Thanks this is a good description but can you explain the following a bit more:

VOIP is alot cheaper but it's not without its issues. If a tradition circuit goes down BT will fix it pretty dam quick; however because VOIP isn't tied to a circuit line type, people sometimes opt for cheap ADSL solutions, sometimes they're not even directly connected to the providers network, which can lead to massive issues. VOIP phones can also be very expensive (we use nortels, top end and very good, but they do cost!) and sometimes the call quality can be lower depending on how it's configured.

What do you mean by circuit and circuit line type? Is this what gets you ability to make external calls?

The best way to go would be to get a Circuit and VOIP solution from the same provider, that way there is guaranteed bandwidth reserved for the Voice data (QoS), whilst you can also run internet connectivity over the circuit, cutting costs.

Can you give an example of a circuit and voip from same provider?

If you're in Miltion Keynes, we can provide you a FREE next gen line as we're part of a BT Trail, otherwise I'd suggest getting an Ethernet circuit with a ADSL/SDSL backup.
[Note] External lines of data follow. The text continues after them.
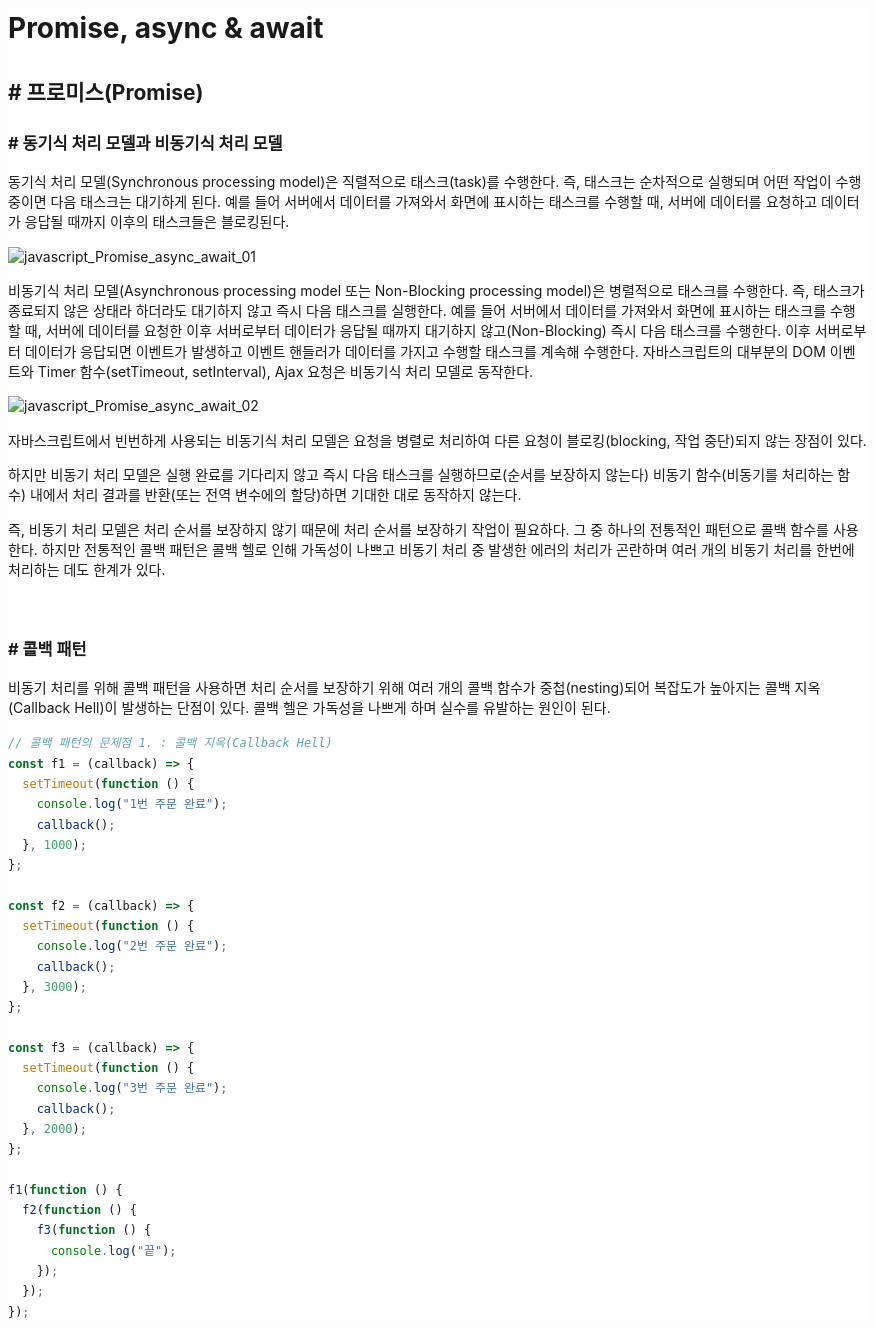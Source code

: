 # **Promise, async & await**

## **# 프로미스(Promise)**

### **# 동기식 처리 모델과 비동기식 처리 모델**

동기식 처리 모델(Synchronous processing model)은 직렬적으로 태스크(task)를 수행한다. 즉, 태스크는 순차적으로 실행되며 어떤 작업이 수행 중이면 다음 태스크는 대기하게 된다. 예를 들어 서버에서 데이터를 가져와서 화면에 표시하는 태스크를 수행할 때, 서버에 데이터를 요청하고 데이터가 응답될 때까지 이후의 태스크들은 블로킹된다.

![javascript_Promise_async_await_01](https://github.com/Yu-jae-min/Basic-concept/assets/85284246/0b2663af-652f-46c8-97cb-6be08c695cb9)

비동기식 처리 모델(Asynchronous processing model 또는 Non-Blocking processing model)은 병렬적으로 태스크를 수행한다. 즉, 태스크가 종료되지 않은 상태라 하더라도 대기하지 않고 즉시 다음 태스크를 실행한다. 예를 들어 서버에서 데이터를 가져와서 화면에 표시하는 태스크를 수행할 때, 서버에 데이터를 요청한 이후 서버로부터 데이터가 응답될 때까지 대기하지 않고(Non-Blocking) 즉시 다음 태스크를 수행한다. 이후 서버로부터 데이터가 응답되면 이벤트가 발생하고 이벤트 핸들러가 데이터를 가지고 수행할 태스크를 계속해 수행한다. 자바스크립트의 대부분의 DOM 이벤트와 Timer 함수(setTimeout, setInterval), Ajax 요청은 비동기식 처리 모델로 동작한다.

![javascript_Promise_async_await_02](https://github.com/Yu-jae-min/Basic-concept/assets/85284246/78394e7a-12ed-46e0-b268-4177f0ab43d6)

자바스크립트에서 빈번하게 사용되는 비동기식 처리 모델은 요청을 병렬로 처리하여 다른 요청이 블로킹(blocking, 작업 중단)되지 않는 장점이 있다.

하지만 비동기 처리 모델은 실행 완료를 기다리지 않고 즉시 다음 태스크를 실행하므로(순서를 보장하지 않는다) 비동기 함수(비동기를 처리하는 함수) 내에서 처리 결과를 반환(또는 전역 변수에의 할당)하면 기대한 대로 동작하지 않는다.

즉, 비동기 처리 모델은 처리 순서를 보장하지 않기 때문에 처리 순서를 보장하기 작업이 필요하다. 그 중 하나의 전통적인 패턴으로 콜백 함수를 사용한다. 하지만 전통적인 콜백 패턴은 콜백 헬로 인해 가독성이 나쁘고 비동기 처리 중 발생한 에러의 처리가 곤란하며 여러 개의 비동기 처리를 한번에 처리하는 데도 한계가 있다.

<br>

### **# 콜백 패턴**

비동기 처리를 위해 콜백 패턴을 사용하면 처리 순서를 보장하기 위해 여러 개의 콜백 함수가 중첩(nesting)되어 복잡도가 높아지는 콜백 지옥(Callback Hell)이 발생하는 단점이 있다. 콜백 헬은 가독성을 나쁘게 하며 실수를 유발하는 원인이 된다.

```javascript
// 콜백 패턴의 문제점 1. : 콜백 지옥(Callback Hell)
const f1 = (callback) => {
  setTimeout(function () {
    console.log("1번 주문 완료");
    callback();
  }, 1000);
};

const f2 = (callback) => {
  setTimeout(function () {
    console.log("2번 주문 완료");
    callback();
  }, 3000);
};

const f3 = (callback) => {
  setTimeout(function () {
    console.log("3번 주문 완료");
    callback();
  }, 2000);
};

f1(function () {
  f2(function () {
    f3(function () {
      console.log("끝");
    });
  });
});
```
If you feel like going old school, get a leased line, not amazingly fast and quite costly but the support on them is the best and they're reliable.

My next obvious question is what is the difference between an ethernet circuit and leased line?

Depending on your current system, you can use SIP to back haul calls to a PBX somewhere, but it depends on a few factors

What's SIP?

Ooh, I know what a PBX is.

If you need any more advice PM me, but basically you need to work out how much you spend on internet and telephony connectivity and then contact some providers.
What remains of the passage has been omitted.